18/04/2026
I am the child of a woman who sold in Coronation Market.
So when I speak about market women, I am not speaking from abstraction. I am speaking from what I have seen for most of my life, and from what I know through my own mother.
And what I refuse is this shallow, fashionable claim that when women are active, persuasive, commercially sharp, confident, or commanding in the marketplace, they have somehow stepped outside of femininity and into masculinity.
No.
In Jamaica, the higgler tradition is not marginal to our history. It is one of the clearest public examples of Black women’s long commercial authority. And when placed beside the long history of women’s central roles in West African markets, what we are looking at is not some modern female corruption. We are looking at continuity. We are looking at retention. We are looking at inheritance.

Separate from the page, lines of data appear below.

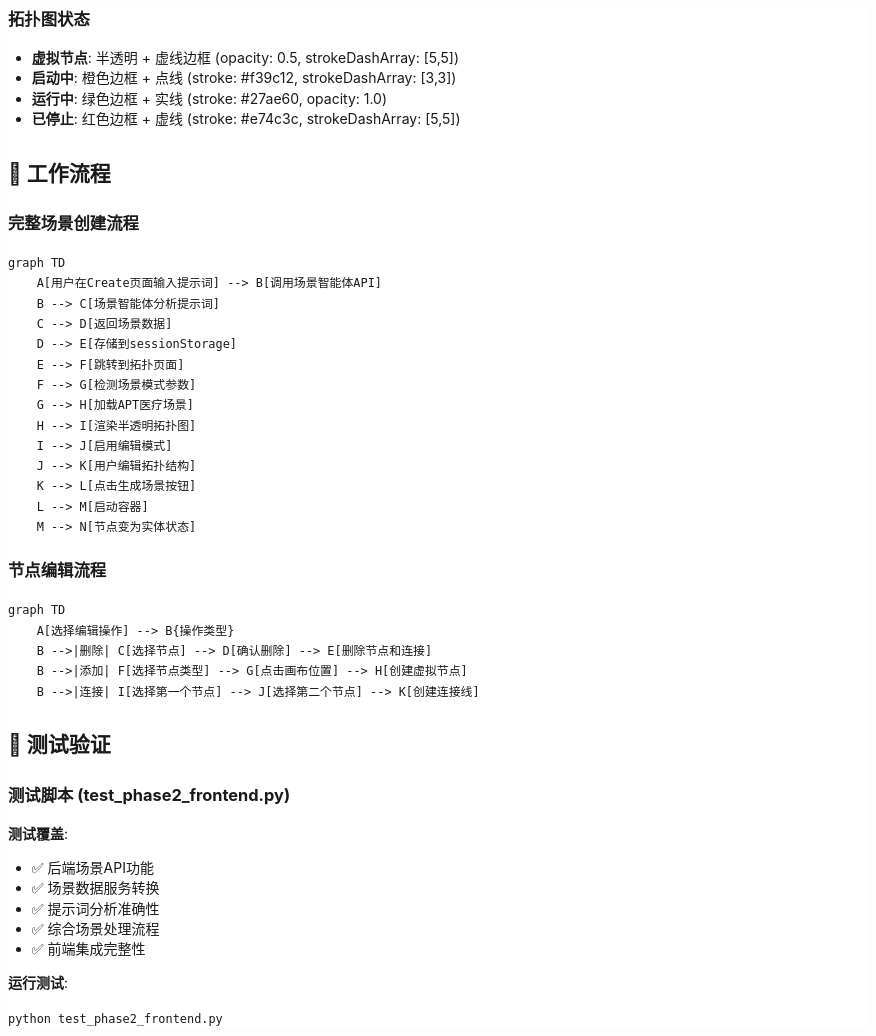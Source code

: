 ### 拓扑图状态
- **虚拟节点**: 半透明 + 虚线边框 (opacity: 0.5, strokeDashArray: [5,5])
- **启动中**: 橙色边框 + 点线 (stroke: #f39c12, strokeDashArray: [3,3])
- **运行中**: 绿色边框 + 实线 (stroke: #27ae60, opacity: 1.0)
- **已停止**: 红色边框 + 虚线 (stroke: #e74c3c, strokeDashArray: [5,5])

## 🔄 工作流程

### 完整场景创建流程
```mermaid
graph TD
    A[用户在Create页面输入提示词] --> B[调用场景智能体API]
    B --> C[场景智能体分析提示词]
    C --> D[返回场景数据]
    D --> E[存储到sessionStorage]
    E --> F[跳转到拓扑页面]
    F --> G[检测场景模式参数]
    G --> H[加载APT医疗场景]
    H --> I[渲染半透明拓扑图]
    I --> J[启用编辑模式]
    J --> K[用户编辑拓扑结构]
    K --> L[点击生成场景按钮]
    L --> M[启动容器]
    M --> N[节点变为实体状态]
```

### 节点编辑流程
```mermaid
graph TD
    A[选择编辑操作] --> B{操作类型}
    B -->|删除| C[选择节点] --> D[确认删除] --> E[删除节点和连接]
    B -->|添加| F[选择节点类型] --> G[点击画布位置] --> H[创建虚拟节点]
    B -->|连接| I[选择第一个节点] --> J[选择第二个节点] --> K[创建连接线]
```

## 🧪 测试验证

### 测试脚本 (test_phase2_frontend.py)
**测试覆盖**:
- ✅ 后端场景API功能
- ✅ 场景数据服务转换
- ✅ 提示词分析准确性
- ✅ 综合场景处理流程
- ✅ 前端集成完整性

**运行测试**:
```bash
python test_phase2_frontend.py
```
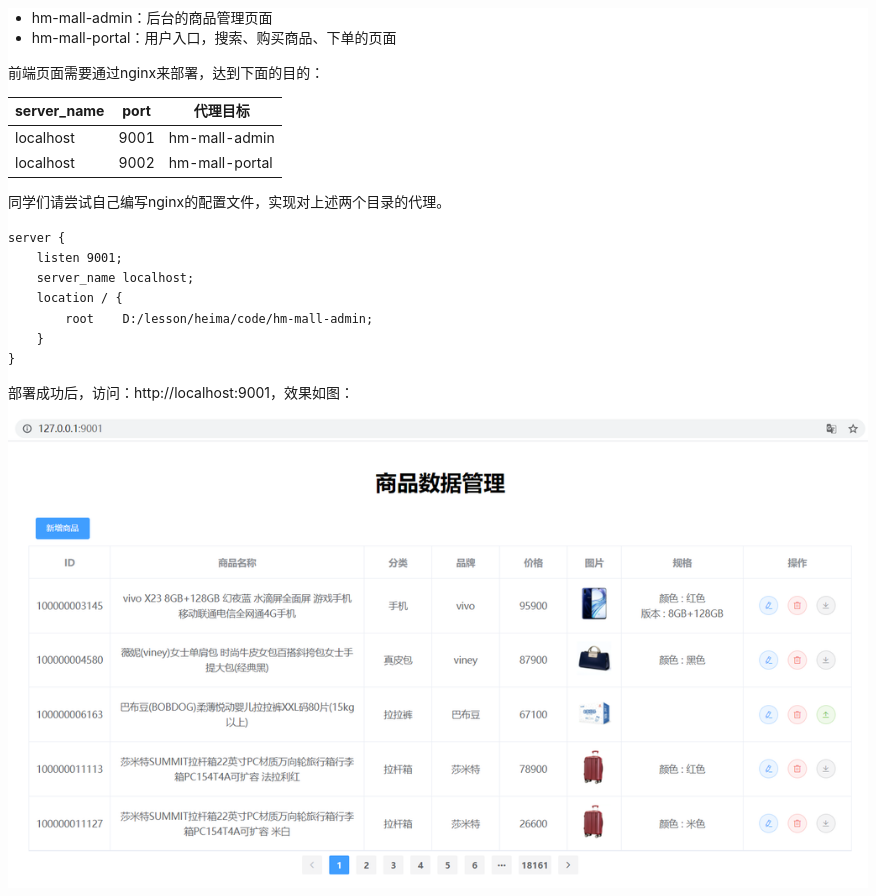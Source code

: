 - hm-mall-admin：后台的商品管理页面
- hm-mall-portal：用户入口，搜索、购买商品、下单的页面



前端页面需要通过nginx来部署，达到下面的目的：

| server_name | port | 代理目标       |
| ----------- | ---- | -------------- |
| localhost   | 9001 | hm-mall-admin  |
| localhost   | 9002 | hm-mall-portal |



同学们请尝试自己编写nginx的配置文件，实现对上述两个目录的代理。

```nginx
server {
    listen 9001;
    server_name localhost;
    location / {
        root    D:/lesson/heima/code/hm-mall-admin;
    }
}
```





部署成功后，访问：http://localhost:9001，效果如图：

![image-20210728202524652](assets/image-20210728202524652.png)
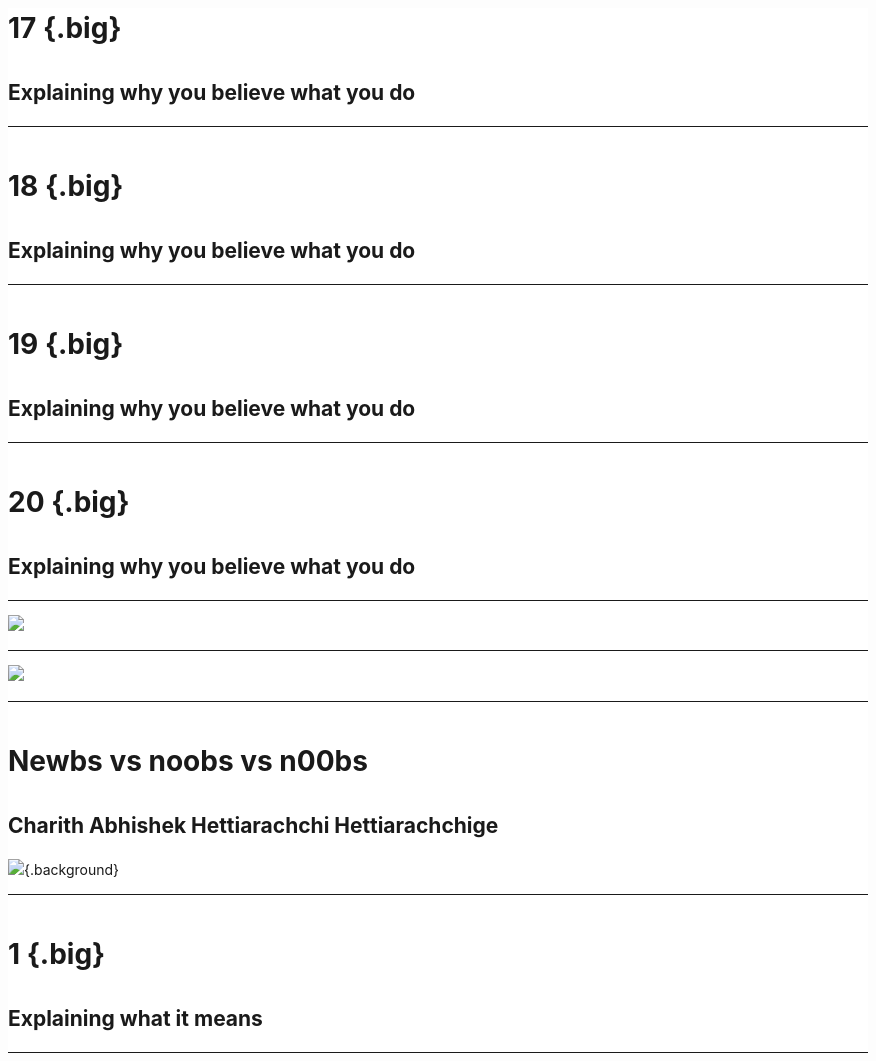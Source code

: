 
# 17 {.big}

## Explaining why you believe what you do

---

# 18 {.big}

## Explaining why you believe what you do

---

# 19 {.big}

## Explaining why you believe what you do

---

# 20 {.big}

## Explaining why you believe what you do
---
![](http://giant.gfycat.com/ElatedGleefulBernesemountaindog.gif)

---

![](http://orig06.deviantart.net/707e/f/2015/129/a/e/incoming_transmission_by_d_elightfullydevious-d8srn7q.gif)

---

# Newbs vs noobs vs n00bs

## Charith Abhishek Hettiarachchi Hettiarachchige

![](https://raw.githubusercontent.com/Charith9/code1161base/master/mugshot.png){.background}

---

# 1 {.big}

## Explaining what it means

---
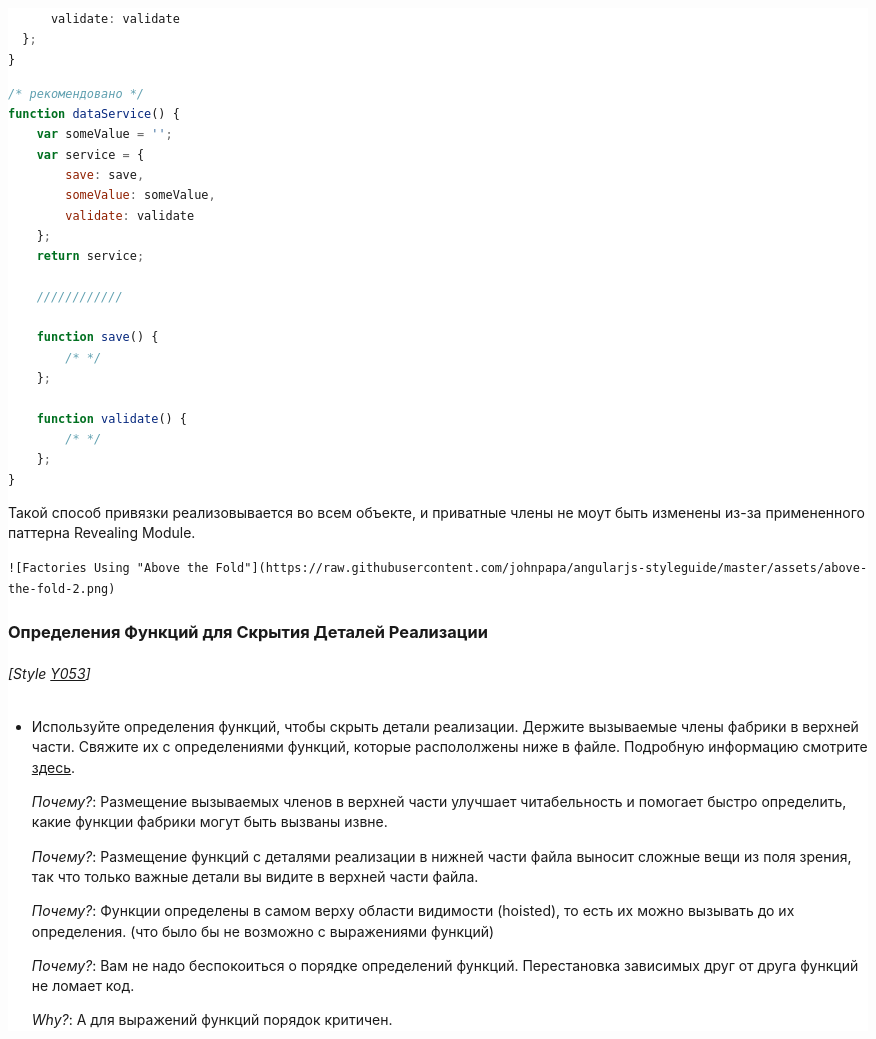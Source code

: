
   ```javascript
        validate: validate
    };
  }
  ```

  ```javascript
  /* рекомендовано */
  function dataService() {
      var someValue = '';
      var service = {
          save: save,
          someValue: someValue,
          validate: validate
      };
      return service;

      ////////////

      function save() { 
          /* */
      };

      function validate() { 
          /* */
      };
  }
  ```

Такой способ привязки реализовывается во всем объекте, и приватные члены не моут быть изменены из-за примененного паттерна  Revealing Module.

    ![Factories Using "Above the Fold"](https://raw.githubusercontent.com/johnpapa/angularjs-styleguide/master/assets/above-the-fold-2.png)

### Определения Функций для Скрытия Деталей Реализации
###### [Style [Y053](#style-y053)]

  - Используйте определения функций, чтобы скрыть детали реализации. Держите вызываемые члены фабрики в верхней части. Свяжите их с определениями функций, которые распололжены ниже в файле. Подробную информацию смотрите [здесь](http://www.johnpapa.net/angular-function-declarations-function-expressions-and-readable-code).

    *Почему?*: Размещение вызываемых членов в верхней части улучшает читабельность и помогает быстро определить, какие функции фабрики могут быть вызваны извне. 

    *Почему?*: Размещение функций с деталями реализации в нижней части файла выносит сложные вещи из поля зрения, так что только важные детали вы видите в верхней части файла.

    *Почему?*: Функции определены в самом верху области видимости (hoisted), то есть их можно вызывать до их определения. (что было бы не возможно с выражениями функций)

    *Почему?*: Вам не надо беспокоиться о порядке определений функций. Перестановка зависимых друг от друга функций не ломает код.

    *Why?*: А для выражений функций порядок критичен.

That is why this rhetoric offends me.
It is an insult to our mothers and grandmothers to take the skill that fed families, sustained households, moved goods, held value, and shaped community life — and reduce it to “masculine hustle.”
Even worse is the attempt to connect that same quality to women’s pain and illness, as though a woman’s body must suffer because she is too active, too sharp, too capable, too present in the commercial life of the world.
That is not wisdom.
That is not healing.
That is blame.
Trade is not unwomanly.
Commercial tenacity is not unwomanly.
Persuasion is not unwomanly.
Knowing value is not unwomanly.
Being fully present in the economic fabric of your society is not unwomanly.
What I saw in Coronation Market was not an absence of femininity.
I saw women fully inhabiting their gifts.